Despite receiving more than 35 complaints from neighbors, teachers and the children themselves, DSHS failed to adequately investigate the allegations. How could this happen? If DSHS were a private agency, their contract would be terminated. Yet Washington’s foster children continue to needlessly suffer due to mismanagement and incompetence at the department.

This year, the department’s Children’s Administration budget is $545 million. This averages out to more than $50,000 annually for each child in foster care.
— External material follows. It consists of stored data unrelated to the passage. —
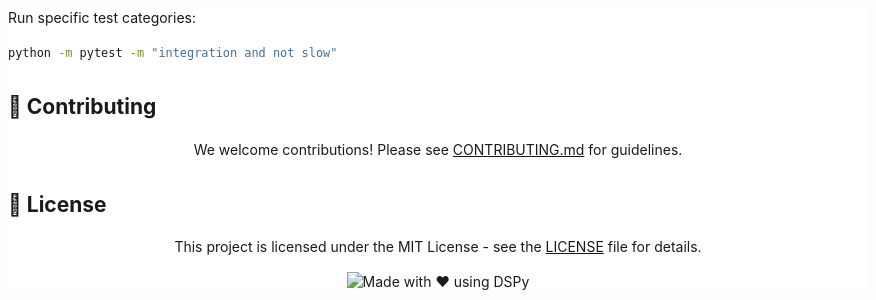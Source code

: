 Run specific test categories:

```bash
python -m pytest -m "integration and not slow"
```

</div>

## 👥 Contributing

<div align="center">

We welcome contributions! Please see [CONTRIBUTING.md](CONTRIBUTING.md) for guidelines.

</div>

## 📄 License

<div align="center">

This project is licensed under the MIT License - see the [LICENSE](LICENSE) file for details.

<img src="https://img.shields.io/badge/Made%20with%20%E2%9D%A4%EF%B8%8F%20using-DSPy-purple?style=for-the-badge&logo=python&logoColor=white" alt="Made with ❤️ using DSPy">

</div>

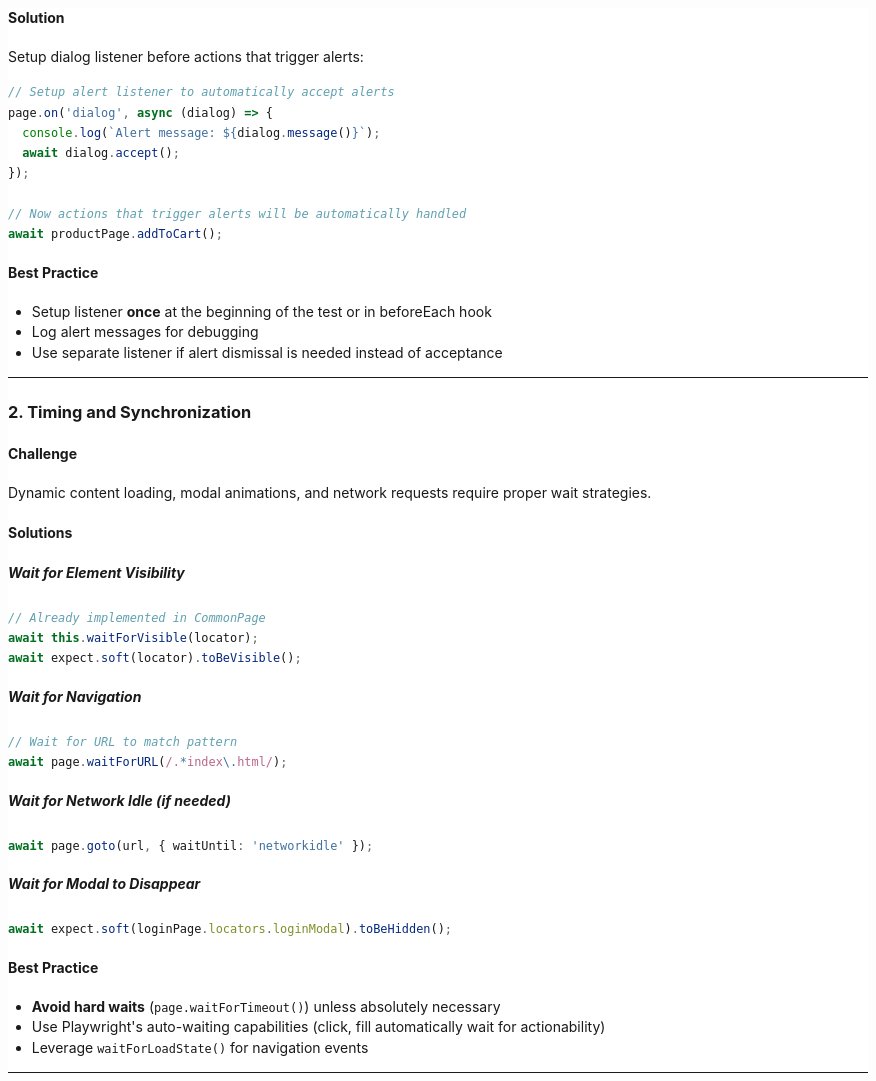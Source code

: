 #### Solution
Setup dialog listener before actions that trigger alerts:

```typescript
// Setup alert listener to automatically accept alerts
page.on('dialog', async (dialog) => {
  console.log(`Alert message: ${dialog.message()}`);
  await dialog.accept();
});

// Now actions that trigger alerts will be automatically handled
await productPage.addToCart();
```

#### Best Practice
- Setup listener **once** at the beginning of the test or in beforeEach hook
- Log alert messages for debugging
- Use separate listener if alert dismissal is needed instead of acceptance

---

### 2. Timing and Synchronization

#### Challenge
Dynamic content loading, modal animations, and network requests require proper wait strategies.

#### Solutions

##### Wait for Element Visibility
```typescript
// Already implemented in CommonPage
await this.waitForVisible(locator);
await expect.soft(locator).toBeVisible();
```

##### Wait for Navigation
```typescript
// Wait for URL to match pattern
await page.waitForURL(/.*index\.html/);
```

##### Wait for Network Idle (if needed)
```typescript
await page.goto(url, { waitUntil: 'networkidle' });
```

##### Wait for Modal to Disappear
```typescript
await expect.soft(loginPage.locators.loginModal).toBeHidden();
```

#### Best Practice
- **Avoid hard waits** (`page.waitForTimeout()`) unless absolutely necessary
- Use Playwright's auto-waiting capabilities (click, fill automatically wait for actionability)
- Leverage `waitForLoadState()` for navigation events

---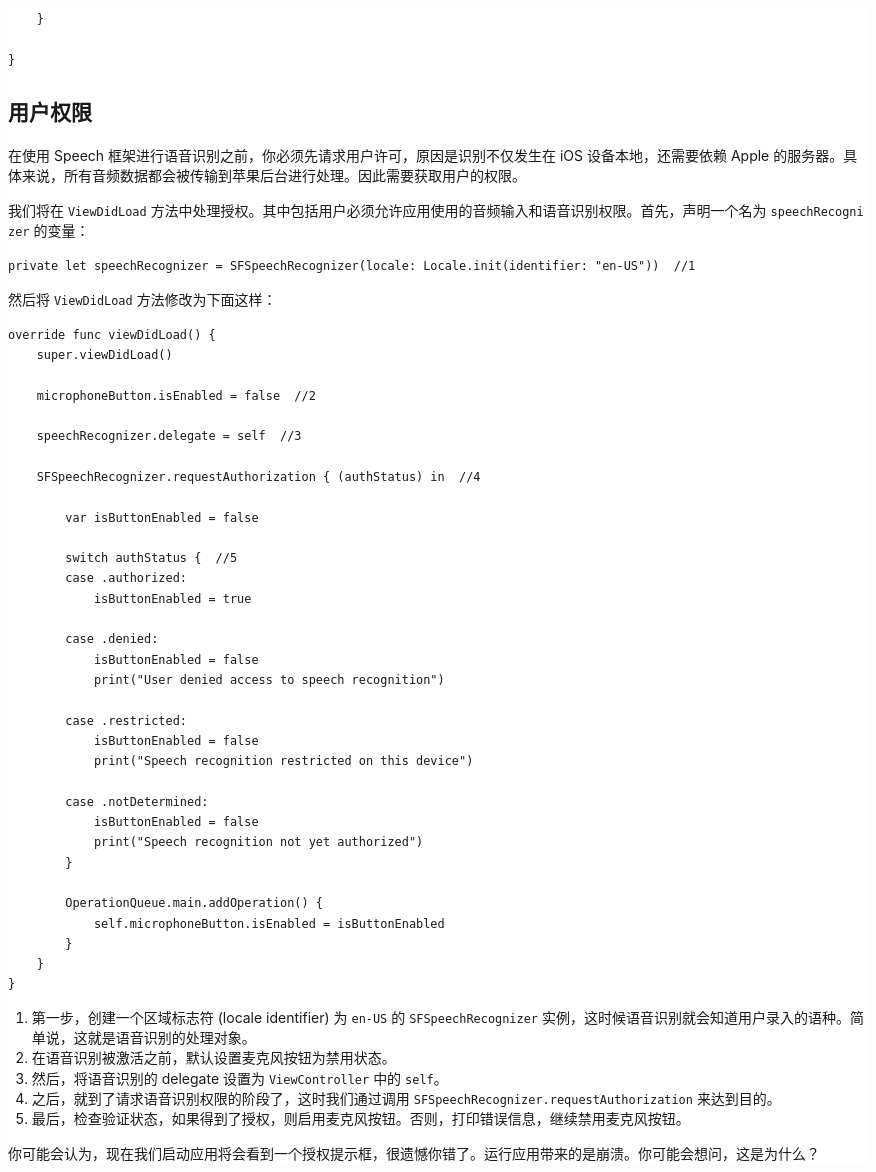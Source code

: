         }
     
    }

## 用户权限

在使用 Speech 框架进行语音识别之前，你必须先请求用户许可，原因是识别不仅发生在 iOS 设备本地，还需要依赖 Apple 的服务器。具体来说，所有音频数据都会被传输到苹果后台进行处理。因此需要获取用户的权限。

我们将在 `ViewDidLoad` 方法中处理授权。其中包括用户必须允许应用使用的音频输入和语音识别权限。首先，声明一个名为 `speechRecognizer` 的变量：

    
    private let speechRecognizer = SFSpeechRecognizer(locale: Locale.init(identifier: "en-US"))  //1

然后将 `ViewDidLoad` 方法修改为下面这样：

    
    override func viewDidLoad() {
        super.viewDidLoad()
        
        microphoneButton.isEnabled = false  //2
        
        speechRecognizer.delegate = self  //3
        
        SFSpeechRecognizer.requestAuthorization { (authStatus) in  //4
            
            var isButtonEnabled = false
            
            switch authStatus {  //5
            case .authorized:
                isButtonEnabled = true
                
            case .denied:
                isButtonEnabled = false
                print("User denied access to speech recognition")
                
            case .restricted:
                isButtonEnabled = false
                print("Speech recognition restricted on this device")
                
            case .notDetermined:
                isButtonEnabled = false
                print("Speech recognition not yet authorized")
            }
            
            OperationQueue.main.addOperation() {
                self.microphoneButton.isEnabled = isButtonEnabled
            }
        }
    }

1. 第一步，创建一个区域标志符 (locale identifier) 为 `en-US` 的 `SFSpeechRecognizer` 实例，这时候语音识别就会知道用户录入的语种。简单说，这就是语音识别的处理对象。
2. 在语音识别被激活之前，默认设置麦克风按钮为禁用状态。
3. 然后，将语音识别的 delegate 设置为 `ViewController` 中的 `self`。
4. 之后，就到了请求语音识别权限的阶段了，这时我们通过调用 `SFSpeechRecognizer.requestAuthorization` 来达到目的。
5. 最后，检查验证状态，如果得到了授权，则启用麦克风按钮。否则，打印错误信息，继续禁用麦克风按钮。

你可能会认为，现在我们启动应用将会看到一个授权提示框，很遗憾你错了。运行应用带来的是崩溃。你可能会想问，这是为什么？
Despite enormous financial resources, DSHS has proved time and again incapable of providing appropriate homes.

In a news release announcing the settlement, DSHS Assistant Secretary Denise Revels Robinson said, “We regret that these children suffered at the hands of adults they had trusted to love and keep them safe.” Robinson admitted no responsibility, nor did she apologize to the victims.

Unfortunately, I know firsthand how foster children are neglected by DSHS. Earlier this year I wrote “One Kid at a Time,” an account of adopting my troubled 10-year-old son from foster care in Tacoma. While researching his story, I read hundreds of pages of court records and spoke to his court-appointed special advocate, social workers and teachers. I discovered that for two years, my then-8-year-old son was mostly confined to a small bedroom. His only escape was going to school, where, unsurprisingly, he acted out. On Christmas Day, his foster mother locked him in his bedroom so he couldn’t spoil her family’s holiday.

DSHS admonished her for locking him up, but when she agreed to stop, they kept him in her home. She was paid $1,300 a month to keep him caged like a prisoner. There was an alarm on his bedroom door and a remote camera monitoring his movements.

When my son’s teacher shared her concerns, DSHS replied it was none of her business. When his court-appointed special advocate asked DSHS to find him another home, he was told my son was a “difficult child to place” and this was the best home they could provide. My son escaped by vandalizing his unemployed foster mother’s new Cadillac sedan. Against all odds, I met and adopted him nine months later.

Only when horrific cases become public is there a clamor to create new laws. But the problem often isn’t the lack of laws — it’s that DSHS regularly ignores them.

As taxpayers, I believe we should demand that our lawmakers improve our child-welfare system. At least three reforms are necessary to prevent this from happening again.

First, DSHS employees must follow their own policies, existing laws and quit covering up their mistakes. True reform will begin when DSHS is more concerned with helping children than protecting themselves.

Second, the Children’s Administration’s budget must be amended to spend significantly more on direct services for foster children and less for bureaucratic overhead.

Third, provide all foster children with easy access to an outside ombudsman to promptly investigate any accusations of sexual and physical abuse.

In his last speech, Hubert Humphrey said, “…the moral test of government is how that government treats those who are in the dawn of life, the children ...” Washington is failing that test.

We can do better. We have the resources and moral obligation to care for our state’s foster children. Hopefully our lawmakers will view this “house of horrors” in Tacoma as a wake-up call for reform. If they don’t, it will surely happen again.

Jake Dekker is the author of “One Kid at a Time: A Single Dad, A Boy in Foster Care, and An Adoption.” He lives in Bellingham.